**ACTIVITY:** Filter the data for lines with the word "cleanData" and copy those lines.

[Data extracted from a collection]

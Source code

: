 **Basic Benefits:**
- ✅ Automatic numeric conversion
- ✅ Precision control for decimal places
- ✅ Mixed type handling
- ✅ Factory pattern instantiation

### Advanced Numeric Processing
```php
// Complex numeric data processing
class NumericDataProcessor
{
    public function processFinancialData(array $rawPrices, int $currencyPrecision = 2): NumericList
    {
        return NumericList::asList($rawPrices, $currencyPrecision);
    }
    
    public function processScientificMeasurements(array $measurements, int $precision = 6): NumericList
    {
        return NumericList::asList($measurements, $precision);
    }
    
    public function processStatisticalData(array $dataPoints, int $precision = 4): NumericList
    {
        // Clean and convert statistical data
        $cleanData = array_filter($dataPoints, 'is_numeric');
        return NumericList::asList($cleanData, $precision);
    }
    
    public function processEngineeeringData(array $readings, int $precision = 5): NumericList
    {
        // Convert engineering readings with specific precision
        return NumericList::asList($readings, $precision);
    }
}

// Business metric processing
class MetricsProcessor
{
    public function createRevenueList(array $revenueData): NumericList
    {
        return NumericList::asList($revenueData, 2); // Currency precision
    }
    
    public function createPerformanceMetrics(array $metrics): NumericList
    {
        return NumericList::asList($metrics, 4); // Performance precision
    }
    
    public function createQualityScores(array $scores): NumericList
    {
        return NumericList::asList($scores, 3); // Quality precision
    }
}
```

---

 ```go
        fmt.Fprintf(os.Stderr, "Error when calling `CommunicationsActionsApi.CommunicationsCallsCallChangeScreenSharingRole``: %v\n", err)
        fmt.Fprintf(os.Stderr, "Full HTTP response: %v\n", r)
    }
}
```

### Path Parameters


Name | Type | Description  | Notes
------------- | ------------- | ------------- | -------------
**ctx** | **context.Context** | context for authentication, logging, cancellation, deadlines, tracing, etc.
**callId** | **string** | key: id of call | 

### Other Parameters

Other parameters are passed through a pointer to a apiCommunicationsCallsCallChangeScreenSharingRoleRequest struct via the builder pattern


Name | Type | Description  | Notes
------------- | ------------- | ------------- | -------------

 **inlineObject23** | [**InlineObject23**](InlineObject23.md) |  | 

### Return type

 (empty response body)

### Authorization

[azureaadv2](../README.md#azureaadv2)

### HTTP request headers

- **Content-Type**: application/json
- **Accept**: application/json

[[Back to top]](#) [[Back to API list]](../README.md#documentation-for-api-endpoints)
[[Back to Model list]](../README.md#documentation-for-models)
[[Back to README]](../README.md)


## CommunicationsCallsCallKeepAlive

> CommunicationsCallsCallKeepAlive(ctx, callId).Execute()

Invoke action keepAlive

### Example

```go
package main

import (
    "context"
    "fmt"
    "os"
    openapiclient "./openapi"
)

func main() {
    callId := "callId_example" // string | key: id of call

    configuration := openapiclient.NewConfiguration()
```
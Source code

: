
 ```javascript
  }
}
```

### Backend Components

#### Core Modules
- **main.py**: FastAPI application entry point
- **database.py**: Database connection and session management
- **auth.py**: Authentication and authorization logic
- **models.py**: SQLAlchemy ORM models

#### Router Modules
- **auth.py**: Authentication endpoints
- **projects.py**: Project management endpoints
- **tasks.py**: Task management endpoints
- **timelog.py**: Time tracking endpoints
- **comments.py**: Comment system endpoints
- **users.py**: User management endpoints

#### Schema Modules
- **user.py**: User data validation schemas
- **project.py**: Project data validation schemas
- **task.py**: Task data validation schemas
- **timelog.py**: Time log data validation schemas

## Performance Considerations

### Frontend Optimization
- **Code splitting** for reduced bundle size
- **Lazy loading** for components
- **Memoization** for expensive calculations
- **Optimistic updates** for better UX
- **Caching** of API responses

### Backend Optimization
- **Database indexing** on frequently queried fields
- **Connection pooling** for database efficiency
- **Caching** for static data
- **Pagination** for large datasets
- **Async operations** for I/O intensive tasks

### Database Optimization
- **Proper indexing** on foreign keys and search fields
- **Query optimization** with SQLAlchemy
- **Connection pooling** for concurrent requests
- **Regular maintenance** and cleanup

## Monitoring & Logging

**EXPECTED OUTPUT:**
        $cleanData = array_filter($dataPoints, 'is_numeric');
        return NumericList::asList($cleanData, $precision);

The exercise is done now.